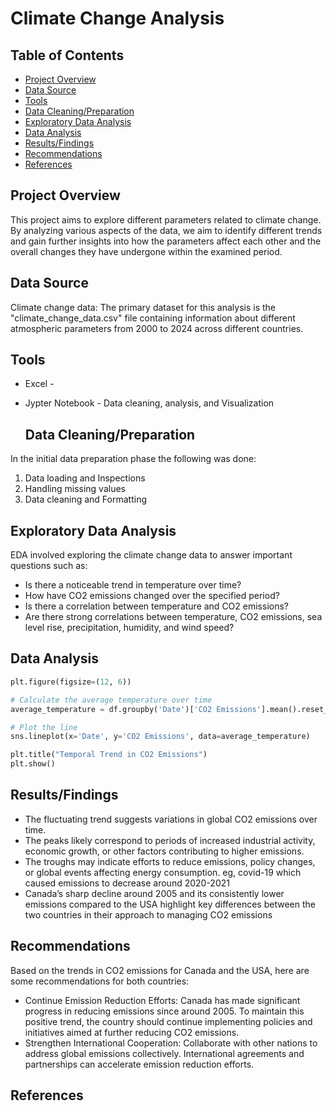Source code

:# Climate Change Analysis

## Table of Contents
- [Project Overview](project-overview)
- [Data Source](data-source)
- [Tools](tools)
- [Data Cleaning/Preparation](data-cleaning/preparation)
- [Exploratory Data Analysis](exploratory-data-analysis)
- [Data Analysis](data-analysis)
- [Results/Findings](results/findings)
- [Recommendations](recommendations)
- [References](references)


## Project Overview
This project aims to explore different parameters related to climate change. By analyzing
various aspects of the data, we aim to identify different trends and gain further insights into 
how the parameters affect each other and the overall changes they have undergone within the 
examined period.

## Data Source

Climate change data: The primary dataset for this analysis is the "climate_change_data.csv" file containing 
information about different atmospheric parameters from 2000 to 2024 across different countries.


## Tools
- Excel - 
- Jypter Notebook - Data cleaning, analysis, and Visualization


  ## Data Cleaning/Preparation
In the initial data preparation phase the following was done:
1. Data loading and Inspections
2. Handling missing values
3. Data cleaning and Formatting

## Exploratory Data Analysis
EDA involved exploring the climate change data to answer important questions such as:

- Is there a noticeable trend in temperature over time?
- How have CO2 emissions changed over the specified period?
- Is there a correlation between temperature and CO2 emissions?
- Are there strong correlations between temperature, CO2 emissions, sea level rise, precipitation, humidity, and wind speed?

## Data Analysis
``` python
plt.figure(figsize=(12, 6))

# Calculate the average temperature over time
average_temperature = df.groupby('Date')['CO2 Emissions'].mean().reset_index()

# Plot the line
sns.lineplot(x='Date', y='CO2 Emissions', data=average_temperature)

plt.title("Temporal Trend in CO2 Emissions")
plt.show()
```

## Results/Findings
- The fluctuating trend suggests variations in global CO2 emissions over time.
- The peaks likely correspond to periods of increased industrial activity, economic growth, or other factors contributing to higher emissions.
- The troughs may indicate efforts to reduce emissions, policy changes, or global events affecting energy consumption. eg, covid-19 which caused emissions to decrease around 2020-2021
- Canada’s sharp decline around 2005 and its consistently lower emissions compared to the USA highlight key differences between the two countries in their approach to managing CO2 emissions

## Recommendations
Based on the trends in CO2 emissions for Canada and the USA, here are some recommendations for both countries:
   - Continue Emission Reduction Efforts: Canada has made significant progress in reducing emissions since around 2005. To maintain this positive trend, the country should continue implementing policies and 
     initiatives aimed at further reducing CO2 emissions.
   - Strengthen International Cooperation: Collaborate with other nations to address global emissions collectively. International agreements and partnerships can accelerate emission reduction efforts.


## References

——————————

### Exercise instructions
For this exercise, gather every line of the data that contains the word "different".

### Result for this task
This project aims to explore different parameters related to climate change. By analyzing
various aspects of the data, we aim to identify different trends and gain further insights into 
information about different atmospheric parameters from 2000 to 2024 across different countries.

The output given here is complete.